Data to examine:
========================================
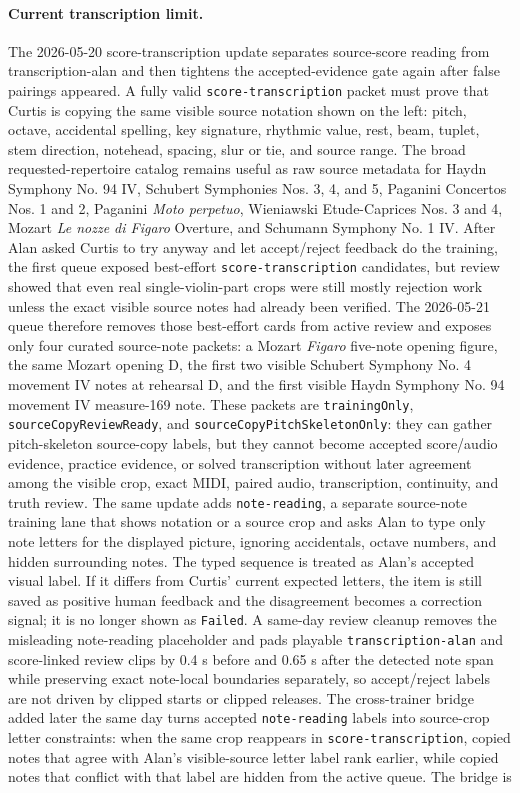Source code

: \documentclass[12pt,letterpaper]{article}
\begin{document}
\paragraph*{Current transcription limit.}
The 2026-05-20 score-transcription update separates source-score reading from transcription-alan and then tightens the accepted-evidence gate again after false pairings appeared. A fully valid \texttt{score-transcription} packet must prove that Curtis is copying the same visible source notation shown on the left: pitch, octave, accidental spelling, key signature, rhythmic value, rest, beam, tuplet, stem direction, notehead, spacing, slur or tie, and source range. The broad requested-repertoire catalog remains useful as raw source metadata for Haydn Symphony No. 94 IV, Schubert Symphonies Nos. 3, 4, and 5, Paganini Concertos Nos. 1 and 2, Paganini \textit{Moto perpetuo}, Wieniawski Etude-Caprices Nos. 3 and 4, Mozart \textit{Le nozze di Figaro} Overture, and Schumann Symphony No. 1 IV. After Alan asked Curtis to try anyway and let accept/reject feedback do the training, the first queue exposed best-effort \texttt{score-transcription} candidates, but review showed that even real single-violin-part crops were still mostly rejection work unless the exact visible source notes had already been verified. The 2026-05-21 queue therefore removes those best-effort cards from active review and exposes only four curated source-note packets: a Mozart \textit{Figaro} five-note opening figure, the same Mozart opening D, the first two visible Schubert Symphony No. 4 movement IV notes at rehearsal D, and the first visible Haydn Symphony No. 94 movement IV measure-169 note. These packets are \texttt{trainingOnly}, \texttt{sourceCopyReviewReady}, and \texttt{sourceCopyPitchSkeletonOnly}: they can gather pitch-skeleton source-copy labels, but they cannot become accepted score/audio evidence, practice evidence, or solved transcription without later agreement among the visible crop, exact MIDI, paired audio, transcription, continuity, and truth review. The same update adds \texttt{note-reading}, a separate source-note training lane that shows notation or a source crop and asks Alan to type only note letters for the displayed picture, ignoring accidentals, octave numbers, and hidden surrounding notes. The typed sequence is treated as Alan's accepted visual label. If it differs from Curtis' current expected letters, the item is still saved as positive human feedback and the disagreement becomes a correction signal; it is no longer shown as \texttt{Failed}. A same-day review cleanup removes the misleading note-reading placeholder and pads playable \texttt{transcription-alan} and score-linked review clips by 0.4 s before and 0.65 s after the detected note span while preserving exact note-local boundaries separately, so accept/reject labels are not driven by clipped starts or clipped releases. The cross-trainer bridge added later the same day turns accepted \texttt{note-reading} labels into source-crop letter constraints: when the same crop reappears in \texttt{score-transcription}, copied notes that agree with Alan's visible-source letter label rank earlier, while copied notes that conflict with that label are hidden from the active queue. The bridge is 
\end{document}
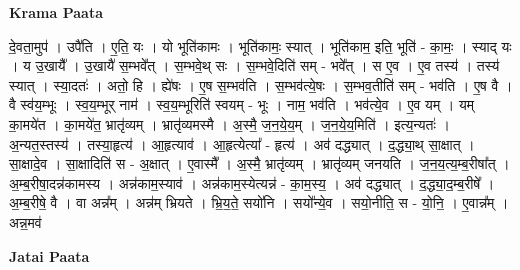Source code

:\documentclass[17pt]{extarticle}
\begin{document}
\textbf{Krama Paata} \newline

दे॒वता॒मुप॑ । उपै॑ति । ए॒ति॒ यः । यो भूति॑कामः । भूति॑कामः॒ स्यात् । भूति॑काम॒ इति॒ भूति॑ - का॒मः॒ । स्याद् यः । य उ॒खायै᳚ । उ॒खायै॑ स॒म्भवे᳚त् । स॒म्भवे॒थ् सः । स॒म्भवे॒दिति॑ सम् - भवे᳚त् । स ए॒व । ए॒व तस्य॑ । तस्य॑ स्यात् । स्या॒दतः॑ । अतो॒ हि । ह्ये॑षः । ए॒ष स॒म्भव॑ति । स॒म्भव॑त्ये॒षः । स॒म्भव॒तीति॑ सम् - भव॑ति । ए॒ष वै । वै स्व॑य॒म्भूः । स्व॒य॒म्भूर् नाम॑ । स्व॒य॒म्भूरिति॑ स्वयम् - भूः । नाम॒ भव॑ति । भव॑त्ये॒व । ए॒व यम् । यम् का॒मये॑त । का॒मये॑त॒ भ्रातृ॑व्यम् । भ्रातृ॑व्यमस्मै । अ॒स्मै॒ ज॒न॒ये॒य॒म् । ज॒न॒ये॒य॒मिति॑ । इत्य॒न्यतः॑ । अ॒न्यत॒स्तस्य॑ । तस्या॒हृत्य॑ । आ॒हृत्याव॑ । आ॒हृत्येत्या᳚ - हृत्य॑ । अव॑ दद्ध्यात् । द॒द्ध्या॒थ् सा॒क्षात् । सा॒क्षादे॒व । सा॒क्षादिति॑ स - अ॒क्षात् । ए॒वास्मै᳚ । अ॒स्मै॒ भ्रातृ॑व्यम् । भ्रातृ॑व्यम् जनयति । ज॒न॒य॒त्य॒म्ब॒रीषा᳚त् । अ॒म्ब॒रीषा॒दन्न॑कामस्य । अन्न॑काम॒स्याव॑ । अन्न॑काम॒स्येत्यन्न॑ - का॒म॒स्य॒ । अव॑ दद्ध्यात् । द॒द्ध्या॒द॒म्ब॒रीषे᳚ । अ॒म्ब॒रीषे॒ वै । वा अन्न᳚म् । अन्न॑म् भ्रियते । भ्रि॒य॒ते॒ सयो॑नि । सयो᳚न्ये॒व । सयो॒नीति॒ स - यो॒नि॒ । ए॒वान्न᳚म् । अन्न॒मव॑ \newline

\textbf{Jatai Paata} \newline
\end{document}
========================================
Work order: Repeat every record above exactly, but drop the pictures.

Reply to the exercise:
Source code

: \documentclass[12pt,letterpaper]{article}
\begin{document}
\paragraph*{Current transcription limit.}
The 2026-05-20 score-transcription update separates source-score reading from transcription-alan and then tightens the accepted-evidence gate again after false pairings appeared. A fully valid \texttt{score-transcription} packet must prove that Curtis is copying the same visible source notation shown on the left: pitch, octave, accidental spelling, key signature, rhythmic value, rest, beam, tuplet, stem direction, notehead, spacing, slur or tie, and source range. The broad requested-repertoire catalog remains useful as raw source metadata for Haydn Symphony No. 94 IV, Schubert Symphonies Nos. 3, 4, and 5, Paganini Concertos Nos. 1 and 2, Paganini \textit{Moto perpetuo}, Wieniawski Etude-Caprices Nos. 3 and 4, Mozart \textit{Le nozze di Figaro} Overture, and Schumann Symphony No. 1 IV. After Alan asked Curtis to try anyway and let accept/reject feedback do the training, the first queue exposed best-effort \texttt{score-transcription} candidates, but review showed that even real single-violin-part crops were still mostly rejection work unless the exact visible source notes had already been verified. The 2026-05-21 queue therefore removes those best-effort cards from active review and exposes only four curated source-note packets: a Mozart \textit{Figaro} five-note opening figure, the same Mozart opening D, the first two visible Schubert Symphony No. 4 movement IV notes at rehearsal D, and the first visible Haydn Symphony No. 94 movement IV measure-169 note. These packets are \texttt{trainingOnly}, \texttt{sourceCopyReviewReady}, and \texttt{sourceCopyPitchSkeletonOnly}: they can gather pitch-skeleton source-copy labels, but they cannot become accepted score/audio evidence, practice evidence, or solved transcription without later agreement among the visible crop, exact MIDI, paired audio, transcription, continuity, and truth review. The same update adds \texttt{note-reading}, a separate source-note training lane that shows notation or a source crop and asks Alan to type only note letters for the displayed picture, ignoring accidentals, octave numbers, and hidden surrounding notes. The typed sequence is treated as Alan's accepted visual label. If it differs from Curtis' current expected letters, the item is still saved as positive human feedback and the disagreement becomes a correction signal; it is no longer shown as \texttt{Failed}. A same-day review cleanup removes the misleading note-reading placeholder and pads playable \texttt{transcription-alan} and score-linked review clips by 0.4 s before and 0.65 s after the detected note span while preserving exact note-local boundaries separately, so accept/reject labels are not driven by clipped starts or clipped releases. The cross-trainer bridge added later the same day turns accepted \texttt{note-reading} labels into source-crop letter constraints: when the same crop reappears in \texttt{score-transcription}, copied notes that agree with Alan's visible-source letter label rank earlier, while copied notes that conflict with that label are hidden from the active queue. The bridge is 
\end{document}
Source code

:\documentclass[17pt]{extarticle}
\begin{document}
\textbf{Krama Paata} \newline

दे॒वता॒मुप॑ । उपै॑ति । ए॒ति॒ यः । यो भूति॑कामः । भूति॑कामः॒ स्यात् । भूति॑काम॒ इति॒ भूति॑ - का॒मः॒ । स्याद् यः । य उ॒खायै᳚ । उ॒खायै॑ स॒म्भवे᳚त् । स॒म्भवे॒थ् सः । स॒म्भवे॒दिति॑ सम् - भवे᳚त् । स ए॒व । ए॒व तस्य॑ । तस्य॑ स्यात् । स्या॒दतः॑ । अतो॒ हि । ह्ये॑षः । ए॒ष स॒म्भव॑ति । स॒म्भव॑त्ये॒षः । स॒म्भव॒तीति॑ सम् - भव॑ति । ए॒ष वै । वै स्व॑य॒म्भूः । स्व॒य॒म्भूर् नाम॑ । स्व॒य॒म्भूरिति॑ स्वयम् - भूः । नाम॒ भव॑ति । भव॑त्ये॒व । ए॒व यम् । यम् का॒मये॑त । का॒मये॑त॒ भ्रातृ॑व्यम् । भ्रातृ॑व्यमस्मै । अ॒स्मै॒ ज॒न॒ये॒य॒म् । ज॒न॒ये॒य॒मिति॑ । इत्य॒न्यतः॑ । अ॒न्यत॒स्तस्य॑ । तस्या॒हृत्य॑ । आ॒हृत्याव॑ । आ॒हृत्येत्या᳚ - हृत्य॑ । अव॑ दद्ध्यात् । द॒द्ध्या॒थ् सा॒क्षात् । सा॒क्षादे॒व । सा॒क्षादिति॑ स - अ॒क्षात् । ए॒वास्मै᳚ । अ॒स्मै॒ भ्रातृ॑व्यम् । भ्रातृ॑व्यम् जनयति । ज॒न॒य॒त्य॒म्ब॒रीषा᳚त् । अ॒म्ब॒रीषा॒दन्न॑कामस्य । अन्न॑काम॒स्याव॑ । अन्न॑काम॒स्येत्यन्न॑ - का॒म॒स्य॒ । अव॑ दद्ध्यात् । द॒द्ध्या॒द॒म्ब॒रीषे᳚ । अ॒म्ब॒रीषे॒ वै । वा अन्न᳚म् । अन्न॑म् भ्रियते । भ्रि॒य॒ते॒ सयो॑नि । सयो᳚न्ये॒व । सयो॒नीति॒ स - यो॒नि॒ । ए॒वान्न᳚म् । अन्न॒मव॑ \newline

\textbf{Jatai Paata} \newline
\end{document}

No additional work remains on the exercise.